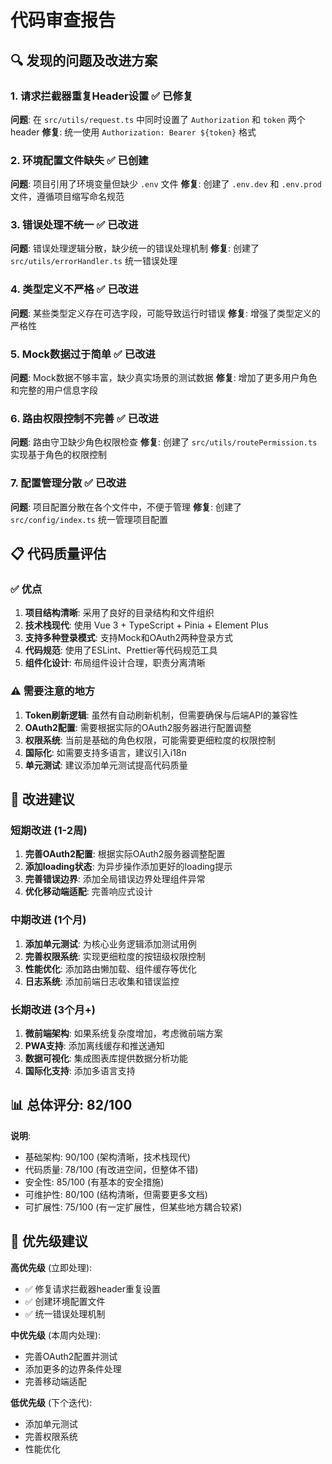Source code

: # 代码审查报告

## 🔍 发现的问题及改进方案

### 1. **请求拦截器重复Header设置** ✅ 已修复

**问题**: 在 `src/utils/request.ts` 中同时设置了 `Authorization` 和 `token` 两个header
**修复**: 统一使用 `Authorization: Bearer ${token}` 格式

### 2. **环境配置文件缺失** ✅ 已创建

**问题**: 项目引用了环境变量但缺少 `.env` 文件
**修复**: 创建了 `.env.dev` 和 `.env.prod` 文件，遵循项目缩写命名规范

### 3. **错误处理不统一** ✅ 已改进

**问题**: 错误处理逻辑分散，缺少统一的错误处理机制
**修复**: 创建了 `src/utils/errorHandler.ts` 统一错误处理

### 4. **类型定义不严格** ✅ 已改进

**问题**: 某些类型定义存在可选字段，可能导致运行时错误
**修复**: 增强了类型定义的严格性

### 5. **Mock数据过于简单** ✅ 已改进

**问题**: Mock数据不够丰富，缺少真实场景的测试数据
**修复**: 增加了更多用户角色和完整的用户信息字段

### 6. **路由权限控制不完善** ✅ 已改进

**问题**: 路由守卫缺少角色权限检查
**修复**: 创建了 `src/utils/routePermission.ts` 实现基于角色的权限控制

### 7. **配置管理分散** ✅ 已改进

**问题**: 项目配置分散在各个文件中，不便于管理
**修复**: 创建了 `src/config/index.ts` 统一管理项目配置

## 📋 代码质量评估

### ✅ 优点

1. **项目结构清晰**: 采用了良好的目录结构和文件组织
2. **技术栈现代**: 使用 Vue 3 + TypeScript + Pinia + Element Plus
3. **支持多种登录模式**: 支持Mock和OAuth2两种登录方式
4. **代码规范**: 使用了ESLint、Prettier等代码规范工具
5. **组件化设计**: 布局组件设计合理，职责分离清晰

### ⚠️ 需要注意的地方

1. **Token刷新逻辑**: 虽然有自动刷新机制，但需要确保与后端API的兼容性
2. **OAuth2配置**: 需要根据实际的OAuth2服务器进行配置调整
3. **权限系统**: 当前是基础的角色权限，可能需要更细粒度的权限控制
4. **国际化**: 如需要支持多语言，建议引入i18n
5. **单元测试**: 建议添加单元测试提高代码质量

## 🚀 改进建议

### 短期改进 (1-2周)

1. **完善OAuth2配置**: 根据实际OAuth2服务器调整配置
2. **添加loading状态**: 为异步操作添加更好的loading提示
3. **完善错误边界**: 添加全局错误边界处理组件异常
4. **优化移动端适配**: 完善响应式设计

### 中期改进 (1个月)

1. **添加单元测试**: 为核心业务逻辑添加测试用例
2. **完善权限系统**: 实现更细粒度的按钮级权限控制
3. **性能优化**: 添加路由懒加载、组件缓存等优化
4. **日志系统**: 添加前端日志收集和错误监控

### 长期改进 (3个月+)

1. **微前端架构**: 如果系统复杂度增加，考虑微前端方案
2. **PWA支持**: 添加离线缓存和推送通知
3. **数据可视化**: 集成图表库提供数据分析功能
4. **国际化支持**: 添加多语言支持

## 📊 总体评分: 82/100

**说明**:

- 基础架构: 90/100 (架构清晰，技术栈现代)
- 代码质量: 78/100 (有改进空间，但整体不错)
- 安全性: 85/100 (有基本的安全措施)
- 可维护性: 80/100 (结构清晰，但需要更多文档)
- 可扩展性: 75/100 (有一定扩展性，但某些地方耦合较紧)

## 🎯 优先级建议

**高优先级** (立即处理):

- ✅ 修复请求拦截器header重复设置
- ✅ 创建环境配置文件
- ✅ 统一错误处理机制

**中优先级** (本周内处理):

- 完善OAuth2配置并测试
- 添加更多的边界条件处理
- 完善移动端适配

**低优先级** (下个迭代):

- 添加单元测试
- 完善权限系统
- 性能优化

┄┄┄┄┄┄

Required work: Every entry above is to be copied verbatim, with the pictures removed.

Solution below:
Source code

: # 代码审查报告

## 🔍 发现的问题及改进方案

### 1. **请求拦截器重复Header设置** ✅ 已修复

**问题**: 在 `src/utils/request.ts` 中同时设置了 `Authorization` 和 `token` 两个header
**修复**: 统一使用 `Authorization: Bearer ${token}` 格式

### 2. **环境配置文件缺失** ✅ 已创建

**问题**: 项目引用了环境变量但缺少 `.env` 文件
**修复**: 创建了 `.env.dev` 和 `.env.prod` 文件，遵循项目缩写命名规范

### 3. **错误处理不统一** ✅ 已改进

**问题**: 错误处理逻辑分散，缺少统一的错误处理机制
**修复**: 创建了 `src/utils/errorHandler.ts` 统一错误处理

### 4. **类型定义不严格** ✅ 已改进

**问题**: 某些类型定义存在可选字段，可能导致运行时错误
**修复**: 增强了类型定义的严格性

### 5. **Mock数据过于简单** ✅ 已改进

**问题**: Mock数据不够丰富，缺少真实场景的测试数据
**修复**: 增加了更多用户角色和完整的用户信息字段

### 6. **路由权限控制不完善** ✅ 已改进

**问题**: 路由守卫缺少角色权限检查
**修复**: 创建了 `src/utils/routePermission.ts` 实现基于角色的权限控制

### 7. **配置管理分散** ✅ 已改进

**问题**: 项目配置分散在各个文件中，不便于管理
**修复**: 创建了 `src/config/index.ts` 统一管理项目配置

## 📋 代码质量评估

### ✅ 优点

1. **项目结构清晰**: 采用了良好的目录结构和文件组织
2. **技术栈现代**: 使用 Vue 3 + TypeScript + Pinia + Element Plus
3. **支持多种登录模式**: 支持Mock和OAuth2两种登录方式
4. **代码规范**: 使用了ESLint、Prettier等代码规范工具
5. **组件化设计**: 布局组件设计合理，职责分离清晰

### ⚠️ 需要注意的地方

1. **Token刷新逻辑**: 虽然有自动刷新机制，但需要确保与后端API的兼容性
2. **OAuth2配置**: 需要根据实际的OAuth2服务器进行配置调整
3. **权限系统**: 当前是基础的角色权限，可能需要更细粒度的权限控制
4. **国际化**: 如需要支持多语言，建议引入i18n
5. **单元测试**: 建议添加单元测试提高代码质量

## 🚀 改进建议

### 短期改进 (1-2周)

1. **完善OAuth2配置**: 根据实际OAuth2服务器调整配置
2. **添加loading状态**: 为异步操作添加更好的loading提示
3. **完善错误边界**: 添加全局错误边界处理组件异常
4. **优化移动端适配**: 完善响应式设计

### 中期改进 (1个月)

1. **添加单元测试**: 为核心业务逻辑添加测试用例
2. **完善权限系统**: 实现更细粒度的按钮级权限控制
3. **性能优化**: 添加路由懒加载、组件缓存等优化
4. **日志系统**: 添加前端日志收集和错误监控

### 长期改进 (3个月+)

1. **微前端架构**: 如果系统复杂度增加，考虑微前端方案
2. **PWA支持**: 添加离线缓存和推送通知
3. **数据可视化**: 集成图表库提供数据分析功能
4. **国际化支持**: 添加多语言支持

## 📊 总体评分: 82/100

**说明**:

- 基础架构: 90/100 (架构清晰，技术栈现代)
- 代码质量: 78/100 (有改进空间，但整体不错)
- 安全性: 85/100 (有基本的安全措施)
- 可维护性: 80/100 (结构清晰，但需要更多文档)
- 可扩展性: 75/100 (有一定扩展性，但某些地方耦合较紧)

## 🎯 优先级建议

**高优先级** (立即处理):

- ✅ 修复请求拦截器header重复设置
- ✅ 创建环境配置文件
- ✅ 统一错误处理机制

**中优先级** (本周内处理):

- 完善OAuth2配置并测试
- 添加更多的边界条件处理
- 完善移动端适配

**低优先级** (下个迭代):

- 添加单元测试
- 完善权限系统
- 性能优化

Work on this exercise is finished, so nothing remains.